We are testing this approach in our TT16 Phase 1 clinical trial in United States, where we combine HER2-CAR-T cells and binary oncolytic virus therapy to target HER2-positive solid tumors.This study is being conducted in partnership with Baylor College of Medicine.
State-of-the-art, GMP manufacturing facility suited for global regulatory standards
Located in Singapore, our 134,000 square foot commercial-scale cell therapy manufacturing facility is one of the leading facilities of its kind in Asia.
Designed to support both clinical and commercial manufacturing of our autologous and allogeneic cell and gene therapy products, the facility is critical to our goal of rapidly and reliably delivering cell therapies to patients worldwide.

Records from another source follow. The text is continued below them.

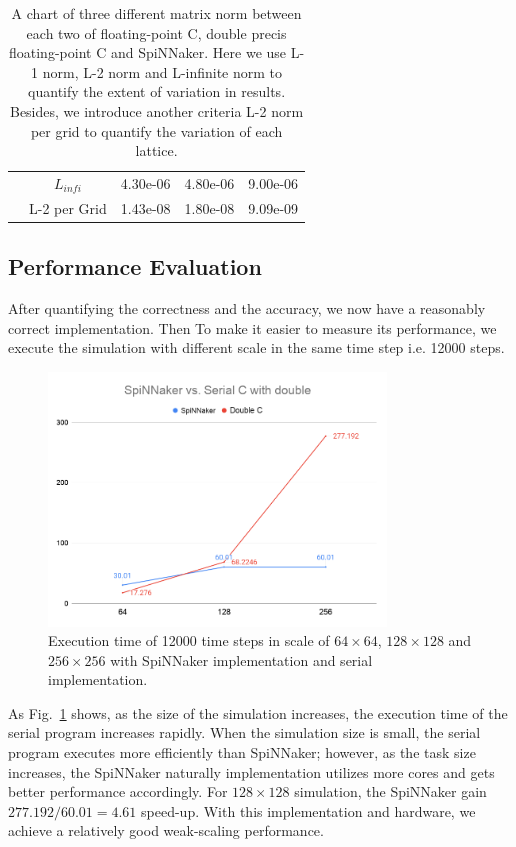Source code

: \begin{table}[tb]
\begin{tabular}{|c|c|c|c|c|}
                     & $L_{infi}$  & 4.30e-06         & 4.80e-06           & 9.00e-06           \\ \cline{2-5} 
                     & L-2 per Grid & 1.43e-08           & 1.80e-08            & 9.09e-09              \\ \hline
\end{tabular}
\caption{A chart of three different matrix norm between each two of floating-point C, double precis floating-point C and SpiNNaker. Here we use L-1 norm, L-2 norm and L-infinite norm to quantify the extent of variation in results. Besides, we introduce another criteria L-2 norm per grid to quantify the variation of each lattice.}
\label{table:norm}
\end{table}

\subsection{Performance Evaluation} \label{sec:perfe}
After quantifying the correctness and the accuracy, we now have a reasonably correct implementation. Then To make it easier to measure its performance, we execute the simulation with different scale in the same time step i.e. 12000 steps.\\

\begin{figure}[tb]
   \centering
       \includegraphics[width=0.8\textwidth]{figures/SpiNNaker vs. Serial C with double.png}
       \caption{Execution time of 12000 time steps in scale of $64\times64$, $128\times128$ and $256\times256$ with SpiNNaker implementation and serial implementation.}
       \label{fig:performance}
\end{figure}

As Fig.~\ref{fig:performance} shows, as the size of the simulation increases, the execution time of the serial program increases rapidly. When the simulation size is small, the serial program executes more efficiently than SpiNNaker; however, as the task size increases, the SpiNNaker naturally implementation utilizes more cores and gets better performance accordingly. For $128\times128$ simulation, the SpiNNaker gain $277.192 / 60.01 = 4.61$ speed-up. With this implementation and hardware, we achieve a relatively good weak-scaling performance.\\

The facility is equipped with a comprehensive suite of cell therapy processing technologies, analytical testing capabilities, process/ analytical development, training facilities and a robust IT GxP platform, further complemented by our highly skilled workforce experienced in biopharma operations with track record in driving technology transfers and manufacturing of T-cell therapy products.
Now fully qualified, the facility has been developed to meet product registration requirements from the U.S. Food and Drug Administration, European Medicines Agency and other key regulators in Asia.